Selenium and cell proliferation inhibition in breast cancer: the role of the micronutrient on prolactin pathway focusing on miR-106b and its target p21

Abstract

Breast cancer is a multifactorial disease, in which risk factors such as eating habits, exercise, sex, age and genetic factors are associated with the tumor. It is a hormone-dependent disease, in which estrogen stands out, whose direct actions increase the risk for the development of breast cancer. Although estrogen is the main hormone studied in this area, currently interest has also been focused on the effect of the prolactin pathway on breast tumorigenesis. Studies show that high levels of prolactin are linked to breast cancer. More specifically, increased expression of prolactin receptors is observed in MCF-7 human breast cancer cells. Furthermore, prolactin inhibits the expression of p21, a regulator of cell division, through upregulation of MicroRNA-106b-5p that targets p21. Among the food components with an anti-breast cancer effect, the micronutrient selenium stands out.
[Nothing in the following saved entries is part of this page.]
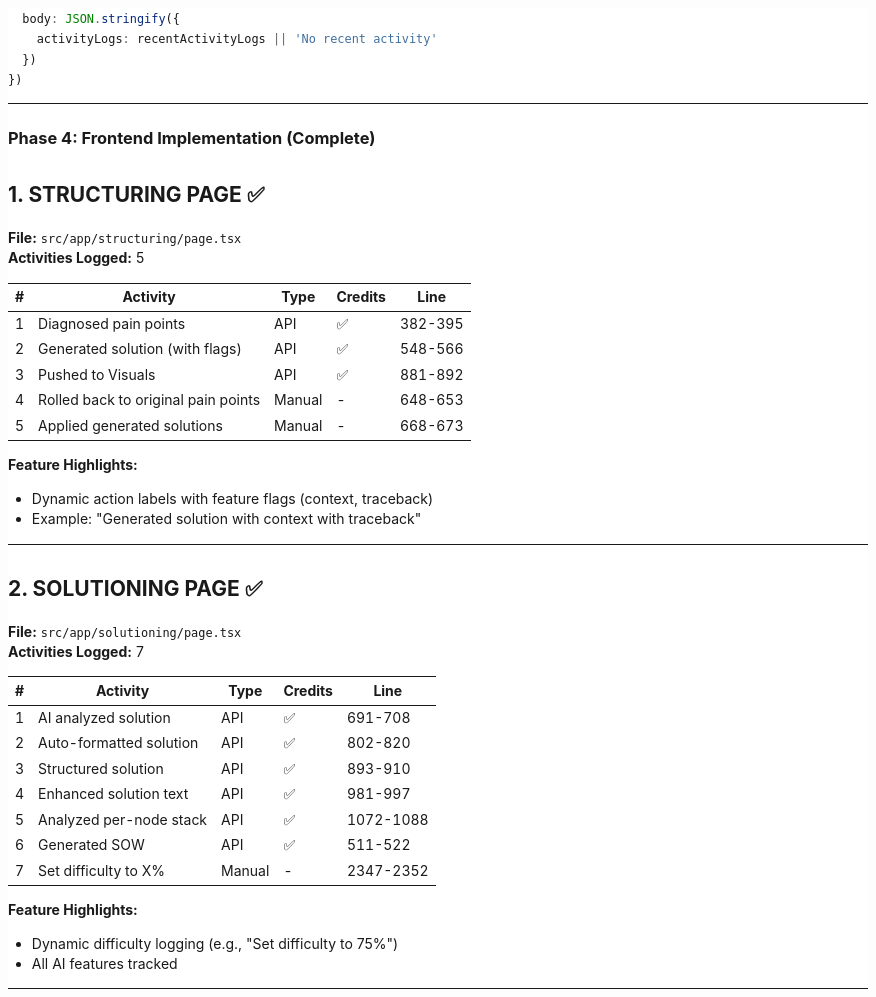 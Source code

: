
 ```typescript
  body: JSON.stringify({
    activityLogs: recentActivityLogs || 'No recent activity'
  })
})
```

---

### **Phase 4: Frontend Implementation (Complete)**

## **1. STRUCTURING PAGE** ✅
**File:** `src/app/structuring/page.tsx`  
**Activities Logged:** 5

| # | Activity | Type | Credits | Line |
|---|----------|------|---------|------|
| 1 | Diagnosed pain points | API | ✅ | 382-395 |
| 2 | Generated solution (with flags) | API | ✅ | 548-566 |
| 3 | Pushed to Visuals | API | ✅ | 881-892 |
| 4 | Rolled back to original pain points | Manual | - | 648-653 |
| 5 | Applied generated solutions | Manual | - | 668-673 |

**Feature Highlights:**
- Dynamic action labels with feature flags (context, traceback)
- Example: "Generated solution with context with traceback"

---

## **2. SOLUTIONING PAGE** ✅
**File:** `src/app/solutioning/page.tsx`  
**Activities Logged:** 7

| # | Activity | Type | Credits | Line |
|---|----------|------|---------|------|
| 1 | AI analyzed solution | API | ✅ | 691-708 |
| 2 | Auto-formatted solution | API | ✅ | 802-820 |
| 3 | Structured solution | API | ✅ | 893-910 |
| 4 | Enhanced solution text | API | ✅ | 981-997 |
| 5 | Analyzed per-node stack | API | ✅ | 1072-1088 |
| 6 | Generated SOW | API | ✅ | 511-522 |
| 7 | Set difficulty to X% | Manual | - | 2347-2352 |

**Feature Highlights:**
- Dynamic difficulty logging (e.g., "Set difficulty to 75%")
- All AI features tracked

--- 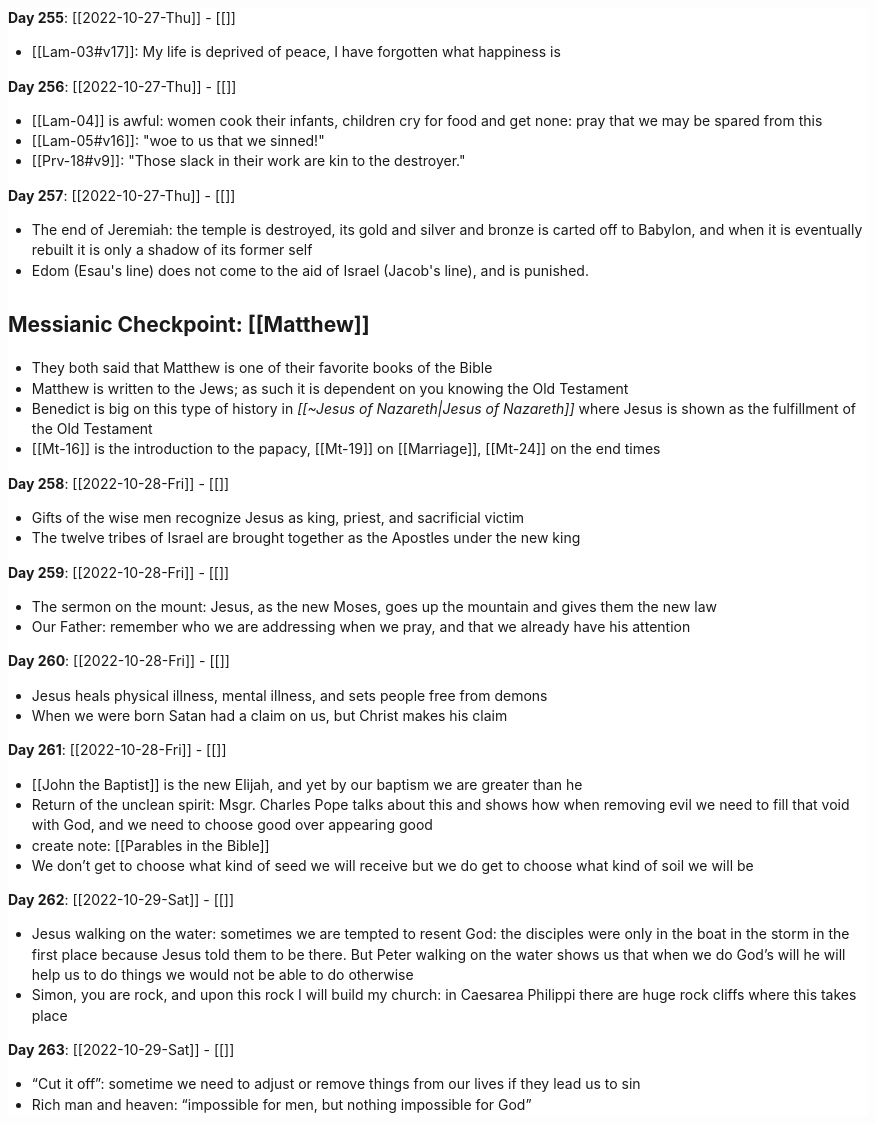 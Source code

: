 **Day 255**: [[2022-10-27-Thu]] - [[]]
- [[Lam-03#v17]]: My life is deprived of peace, I have forgotten what happiness is

**Day 256**: [[2022-10-27-Thu]] - [[]]
- [[Lam-04]] is awful: women cook their infants, children cry for food and get none: pray that we may be spared from this
- [[Lam-05#v16]]: "woe to us that we sinned!"
- [[Prv-18#v9]]: "Those slack in their work are kin to the destroyer."

**Day 257**: [[2022-10-27-Thu]] - [[]]
- The end of Jeremiah: the temple is destroyed, its gold and silver and bronze is carted off to Babylon, and when it is eventually rebuilt it is only a shadow of its former self 
- Edom (Esau's line) does not come to the aid of Israel (Jacob's line), and is punished. 


## Messianic Checkpoint: [[Matthew]]
- They both said that Matthew is one of their favorite books of the Bible 
- Matthew is written to the Jews; as such it is dependent on you knowing the Old Testament 
- Benedict is big on this type of history in *[[~Jesus of Nazareth|Jesus of Nazareth]]* where Jesus is shown as the fulfillment of the Old Testament 
- [[Mt-16]] is the introduction to the papacy, [[Mt-19]] on [[Marriage]], [[Mt-24]] on the end times 

**Day 258**: [[2022-10-28-Fri]] - [[]]
- Gifts of the wise men recognize Jesus as king, priest, and sacrificial victim
- The twelve tribes of Israel are brought together as the Apostles under the new king 

**Day 259**: [[2022-10-28-Fri]] - [[]]
- The sermon on the mount: Jesus, as the new Moses, goes up the mountain and gives them the new law
- Our Father: remember who we are addressing when we pray, and that we already have his attention 

**Day 260**: [[2022-10-28-Fri]] - [[]]
- Jesus heals physical illness, mental illness, and sets people free from demons 
- When we were born Satan had a claim on us, but Christ makes his claim 

**Day 261**: [[2022-10-28-Fri]] - [[]]
- [[John the Baptist]] is the new Elijah, and yet by our baptism we are greater than he  
- Return of the unclean spirit: Msgr. Charles Pope talks about this and shows how when removing evil we need to fill that void with God, and we need to choose good over appearing good  
- create note: [[Parables in the Bible]]
- We don’t get to choose what kind of seed we will receive but we do get to choose what kind of soil we will be

**Day 262**: [[2022-10-29-Sat]] - [[]]
- Jesus walking on the water: sometimes we are tempted to resent God: the disciples were only in the boat in the storm in the first place because Jesus told them to be there. But Peter walking on the water shows us that when we do God’s will he will help us to do things we would not be able to do otherwise  
- Simon, you are rock, and upon this rock I will build my church: in Caesarea Philippi there are huge rock cliffs where this takes place

**Day 263**: [[2022-10-29-Sat]] - [[]]
- “Cut it off”: sometime we need to adjust or remove things from our lives if they lead us to sin  
- Rich man and heaven: “impossible for men, but nothing impossible for God”
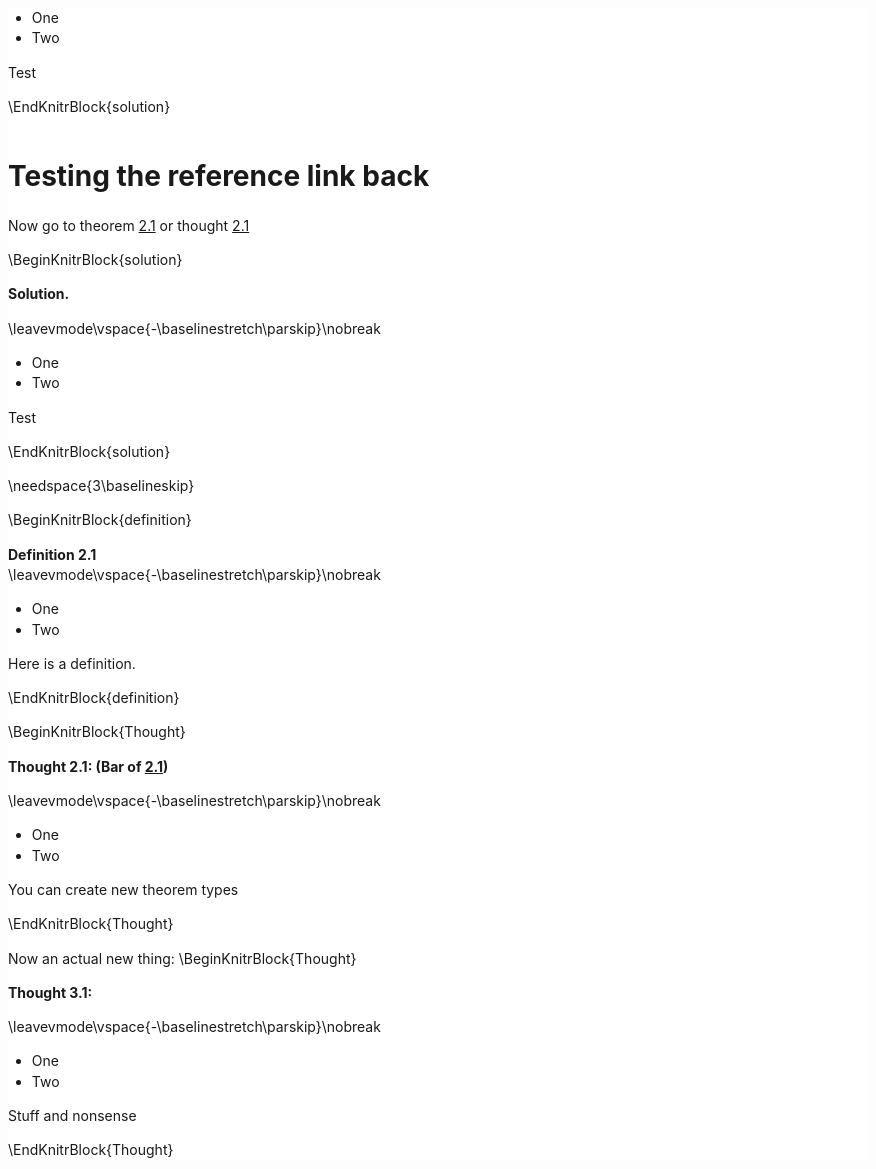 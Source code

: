 * One
* Two

Test</p></div>\EndKnitrBlock{solution}

# Testing the reference link back

Now go to theorem <a href="#thm:thm1">2.1</a> or thought <a href="#tho:tho1">2.1</a>

\BeginKnitrBlock{solution}<div class="bookdown-solution" custom-style="ProofStyle"><span class="solution" custom-style="NameStyle"><strong>Solution. </strong></span> <p>
\leavevmode\vspace{-\baselinestretch\parskip}\nobreak

* One
* Two

Test</p></div>\EndKnitrBlock{solution}

\needspace{3\baselineskip}

\BeginKnitrBlock{definition}<div class="bookdown-definition" custom-style="DefinitionStyle" id="def:truth"><span class="def:truth" custom-style="NameStyle"><strong><span id="def:truth"></span>Definition 2.1  </strong></span><div>
\leavevmode\vspace{-\baselinestretch\parskip}\nobreak

* One
* Two

Here is a definition. </div></div>\EndKnitrBlock{definition}

\BeginKnitrBlock{Thought}<div class="Thought" custom-style="TheoremStyleUpright" id="tho:tho1"><span class="Thought" custom-style="NameStyle"><strong> Thought 2.1:   (Bar of <a href="#thm:thm1">2.1</a>) </strong></span><p>
\leavevmode\vspace{-\baselinestretch\parskip}\nobreak

* One
* Two

You can create new theorem types</p></div>\EndKnitrBlock{Thought}

Now an actual new thing:
\BeginKnitrBlock{Thought}<div class="Thought" custom-style="TheoremStyleUpright" id="tho:tho2"><span class="Thought" custom-style="NameStyle"><strong> Thought 3.1:  </strong></span><p>
\leavevmode\vspace{-\baselinestretch\parskip}\nobreak

* One
* Two

Stuff and nonsense</p></div>\EndKnitrBlock{Thought}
Its antioxidant capacity and inhibition of cell proliferation make it a fundamental component of the diet for protection against mammary tumors. Furthermore, a previous study by our group showed the ability to inhibit proliferation and epigenetic modulation by selenium in MCF-7 cells (DE MIRANDA et al., 2014). Although the anti-breast cancer activities of selenium have been related to different mechanisms, including the level of DNA methylation and histone modifications, it is not yet known whether protective actions would involve hormonal modulation, specifically of the prolactin pathway. Thus, the present scientific initiation project seeks to elucidate whether the inhibitory actions of selenium on cell proliferation in MCF-7 cells, previously observed (DE MIRANDA et al., 2014), would involve actions of the micronutrient in the prolactin pathway, as inhibition of its receptor expression and/or through miR-106b and its p21 target.